Aim of the task: The required output is the exact run of lines below that opens at the line with "with Bar Crawl</h1>" and closes at the line with "<p><strong>Surya Vinay Kumar</strong><br>".

Records to process:
+ + +
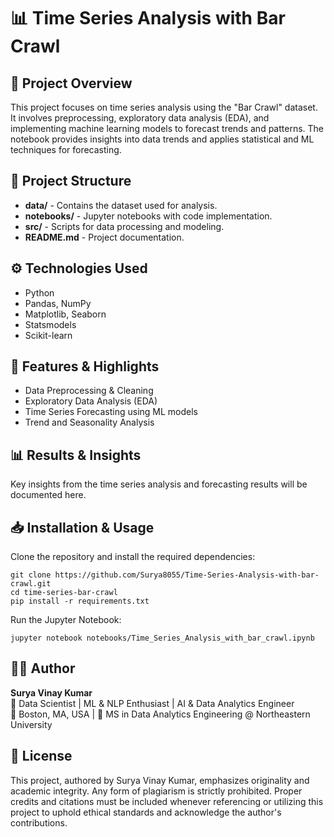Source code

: <h1>📊 Time Series Analysis with Bar Crawl</h1>

<h2>📌 Project Overview</h2>
<p>This project focuses on time series analysis using the "Bar Crawl" dataset. It involves preprocessing, exploratory data analysis (EDA), and implementing machine learning models to forecast trends and patterns. The notebook provides insights into data trends and applies statistical and ML techniques for forecasting.</p>

<h2>📂 Project Structure</h2>
<ul>
  <li><strong>data/</strong> - Contains the dataset used for analysis.</li>
  <li><strong>notebooks/</strong> - Jupyter notebooks with code implementation.</li>
  <li><strong>src/</strong> - Scripts for data processing and modeling.</li>
  <li><strong>README.md</strong> - Project documentation.</li>
</ul>

<h2>⚙️ Technologies Used</h2>
<ul>
  <li>Python</li>
  <li>Pandas, NumPy</li>
  <li>Matplotlib, Seaborn</li>
  <li>Statsmodels</li>
  <li>Scikit-learn</li>
</ul>

<h2>🚀 Features & Highlights</h2>
<ul>
  <li>Data Preprocessing & Cleaning</li>
  <li>Exploratory Data Analysis (EDA)</li>
  <li>Time Series Forecasting using ML models</li>
  <li>Trend and Seasonality Analysis</li>
</ul>

<h2>📊 Results & Insights</h2>
<p>Key insights from the time series analysis and forecasting results will be documented here.</p>

<h2>📥 Installation & Usage</h2>
<p>Clone the repository and install the required dependencies:</p>
<pre><code>git clone https://github.com/Surya8055/Time-Series-Analysis-with-bar-crawl.git
cd time-series-bar-crawl
pip install -r requirements.txt</code></pre>
<p>Run the Jupyter Notebook:</p>
<pre><code>jupyter notebook notebooks/Time_Series_Analysis_with_bar_crawl.ipynb</code></pre>

<h2>👨‍💻 Author</h2>
<p><strong>Surya Vinay Kumar</strong><br>
🎯 Data Scientist | ML & NLP Enthusiast | AI & Data Analytics Engineer<br>
📍 Boston, MA, USA | 🏫 MS in Data Analytics Engineering @ Northeastern University</p>

<h2>📜 License</h2>
<p>This project, authored by Surya Vinay Kumar, emphasizes originality and academic integrity. Any form of plagiarism is strictly prohibited. Proper credits and citations must be included whenever referencing or utilizing this project to uphold ethical standards and acknowledge the author's contributions.</p>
+ + +
Answer area:
: <h1>📊 Time Series Analysis with Bar Crawl</h1>

<h2>📌 Project Overview</h2>
<p>This project focuses on time series analysis using the "Bar Crawl" dataset. It involves preprocessing, exploratory data analysis (EDA), and implementing machine learning models to forecast trends and patterns. The notebook provides insights into data trends and applies statistical and ML techniques for forecasting.</p>

<h2>📂 Project Structure</h2>
<ul>
  <li><strong>data/</strong> - Contains the dataset used for analysis.</li>
  <li><strong>notebooks/</strong> - Jupyter notebooks with code implementation.</li>
  <li><strong>src/</strong> - Scripts for data processing and modeling.</li>
  <li><strong>README.md</strong> - Project documentation.</li>
</ul>

<h2>⚙️ Technologies Used</h2>
<ul>
  <li>Python</li>
  <li>Pandas, NumPy</li>
  <li>Matplotlib, Seaborn</li>
  <li>Statsmodels</li>
  <li>Scikit-learn</li>
</ul>

<h2>🚀 Features & Highlights</h2>
<ul>
  <li>Data Preprocessing & Cleaning</li>
  <li>Exploratory Data Analysis (EDA)</li>
  <li>Time Series Forecasting using ML models</li>
  <li>Trend and Seasonality Analysis</li>
</ul>

<h2>📊 Results & Insights</h2>
<p>Key insights from the time series analysis and forecasting results will be documented here.</p>

<h2>📥 Installation & Usage</h2>
<p>Clone the repository and install the required dependencies:</p>
<pre><code>git clone https://github.com/Surya8055/Time-Series-Analysis-with-bar-crawl.git
cd time-series-bar-crawl
pip install -r requirements.txt</code></pre>
<p>Run the Jupyter Notebook:</p>
<pre><code>jupyter notebook notebooks/Time_Series_Analysis_with_bar_crawl.ipynb</code></pre>

<h2>👨‍💻 Author</h2>
<p><strong>Surya Vinay Kumar</strong><br>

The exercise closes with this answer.